Exercise: Could you transcribe every record below exactly as written, leaving out any pictures?

Records provided:

+===+

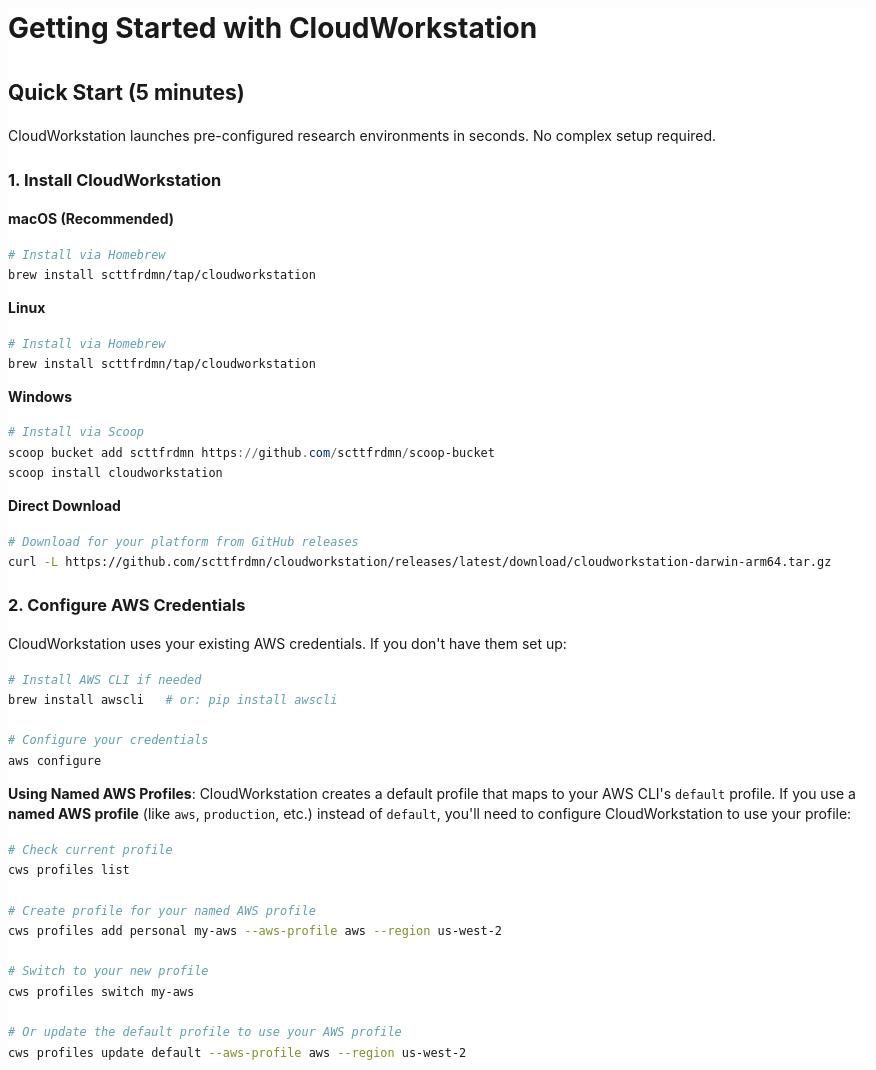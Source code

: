 # Getting Started with CloudWorkstation

## Quick Start (5 minutes)

CloudWorkstation launches pre-configured research environments in seconds. No complex setup required.

### 1. Install CloudWorkstation

**macOS (Recommended)**
```bash
# Install via Homebrew
brew install scttfrdmn/tap/cloudworkstation
```

**Linux**
```bash
# Install via Homebrew
brew install scttfrdmn/tap/cloudworkstation
```

**Windows**
```powershell
# Install via Scoop
scoop bucket add scttfrdmn https://github.com/scttfrdmn/scoop-bucket
scoop install cloudworkstation
```

**Direct Download**
```bash
# Download for your platform from GitHub releases
curl -L https://github.com/scttfrdmn/cloudworkstation/releases/latest/download/cloudworkstation-darwin-arm64.tar.gz
```

### 2. Configure AWS Credentials
CloudWorkstation uses your existing AWS credentials. If you don't have them set up:

```bash
# Install AWS CLI if needed
brew install awscli   # or: pip install awscli

# Configure your credentials
aws configure
```

**Using Named AWS Profiles**: CloudWorkstation creates a default profile that maps to your AWS CLI's `default` profile. If you use a **named AWS profile** (like `aws`, `production`, etc.) instead of `default`, you'll need to configure CloudWorkstation to use your profile:

```bash
# Check current profile
cws profiles list

# Create profile for your named AWS profile
cws profiles add personal my-aws --aws-profile aws --region us-west-2

# Switch to your new profile
cws profiles switch my-aws

# Or update the default profile to use your AWS profile
cws profiles update default --aws-profile aws --region us-west-2
```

+===+

Response to the exercise:
Source code

: # Getting Started with CloudWorkstation

## Quick Start (5 minutes)

CloudWorkstation launches pre-configured research environments in seconds. No complex setup required.

### 1. Install CloudWorkstation

**macOS (Recommended)**
```bash
# Install via Homebrew
brew install scttfrdmn/tap/cloudworkstation
```

**Linux**
```bash
# Install via Homebrew
brew install scttfrdmn/tap/cloudworkstation
```

**Windows**
```powershell
# Install via Scoop
scoop bucket add scttfrdmn https://github.com/scttfrdmn/scoop-bucket
scoop install cloudworkstation
```

**Direct Download**
```bash
# Download for your platform from GitHub releases
curl -L https://github.com/scttfrdmn/cloudworkstation/releases/latest/download/cloudworkstation-darwin-arm64.tar.gz
```

### 2. Configure AWS Credentials
CloudWorkstation uses your existing AWS credentials. If you don't have them set up:

```bash
# Install AWS CLI if needed
brew install awscli   # or: pip install awscli

# Configure your credentials
aws configure
```

**Using Named AWS Profiles**: CloudWorkstation creates a default profile that maps to your AWS CLI's `default` profile. If you use a **named AWS profile** (like `aws`, `production`, etc.) instead of `default`, you'll need to configure CloudWorkstation to use your profile:

```bash
# Check current profile
cws profiles list

# Create profile for your named AWS profile
cws profiles add personal my-aws --aws-profile aws --region us-west-2

# Switch to your new profile
cws profiles switch my-aws

# Or update the default profile to use your AWS profile
cws profiles update default --aws-profile aws --region us-west-2
```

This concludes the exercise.